Your answer should consist of the lines in the data below that contain "resolves".

**Records for processing:**
- Opening Delimiter -

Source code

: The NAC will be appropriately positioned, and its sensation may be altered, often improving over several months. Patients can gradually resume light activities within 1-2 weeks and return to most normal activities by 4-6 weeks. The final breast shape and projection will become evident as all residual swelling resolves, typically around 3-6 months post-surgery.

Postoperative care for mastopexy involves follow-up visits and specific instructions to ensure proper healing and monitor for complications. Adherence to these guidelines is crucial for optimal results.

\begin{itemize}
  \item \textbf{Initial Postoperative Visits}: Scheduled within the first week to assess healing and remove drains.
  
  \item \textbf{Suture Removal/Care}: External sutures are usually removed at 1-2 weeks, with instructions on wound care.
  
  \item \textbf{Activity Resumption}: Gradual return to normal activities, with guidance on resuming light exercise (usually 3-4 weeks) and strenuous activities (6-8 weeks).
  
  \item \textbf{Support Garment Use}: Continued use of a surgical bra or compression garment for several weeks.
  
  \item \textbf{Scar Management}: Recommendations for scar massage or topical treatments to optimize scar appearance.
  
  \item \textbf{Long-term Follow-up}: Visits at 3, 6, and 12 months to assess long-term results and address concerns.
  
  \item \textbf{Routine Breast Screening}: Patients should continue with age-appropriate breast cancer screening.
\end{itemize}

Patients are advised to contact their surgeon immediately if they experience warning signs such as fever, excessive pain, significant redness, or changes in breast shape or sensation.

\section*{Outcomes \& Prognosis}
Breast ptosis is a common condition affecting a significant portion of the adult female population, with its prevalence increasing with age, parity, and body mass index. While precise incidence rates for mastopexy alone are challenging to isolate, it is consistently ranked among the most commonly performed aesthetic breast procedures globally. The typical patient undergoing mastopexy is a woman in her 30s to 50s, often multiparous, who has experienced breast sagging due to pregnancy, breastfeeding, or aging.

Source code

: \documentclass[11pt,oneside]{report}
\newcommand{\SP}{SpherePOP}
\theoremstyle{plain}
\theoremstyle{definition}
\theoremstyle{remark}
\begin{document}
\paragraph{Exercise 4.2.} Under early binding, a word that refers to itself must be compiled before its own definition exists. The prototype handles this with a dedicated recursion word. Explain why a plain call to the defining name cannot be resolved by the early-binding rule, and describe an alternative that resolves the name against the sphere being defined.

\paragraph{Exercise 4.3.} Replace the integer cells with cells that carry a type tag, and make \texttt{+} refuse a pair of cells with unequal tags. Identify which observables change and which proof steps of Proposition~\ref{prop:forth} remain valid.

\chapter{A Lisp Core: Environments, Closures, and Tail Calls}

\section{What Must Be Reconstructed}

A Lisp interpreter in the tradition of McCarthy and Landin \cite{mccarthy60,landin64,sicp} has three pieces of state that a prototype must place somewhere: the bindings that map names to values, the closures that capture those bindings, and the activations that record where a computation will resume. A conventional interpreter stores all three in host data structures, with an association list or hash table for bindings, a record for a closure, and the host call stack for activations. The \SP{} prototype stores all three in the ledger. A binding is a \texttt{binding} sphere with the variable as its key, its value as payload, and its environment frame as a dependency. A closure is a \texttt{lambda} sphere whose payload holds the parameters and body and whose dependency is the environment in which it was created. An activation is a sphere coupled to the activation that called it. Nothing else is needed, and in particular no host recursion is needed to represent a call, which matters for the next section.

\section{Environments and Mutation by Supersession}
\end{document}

- Closing Delimiter -

**Answer space:**
: The NAC will be appropriately positioned, and its sensation may be altered, often improving over several months. Patients can gradually resume light activities within 1-2 weeks and return to most normal activities by 4-6 weeks. The final breast shape and projection will become evident as all residual swelling resolves, typically around 3-6 months post-surgery.
\paragraph{Exercise 4.2.} Under early binding, a word that refers to itself must be compiled before its own definition exists. The prototype handles this with a dedicated recursion word. Explain why a plain call to the defining name cannot be resolved by the early-binding rule, and describe an alternative that resolves the name against the sphere being defined.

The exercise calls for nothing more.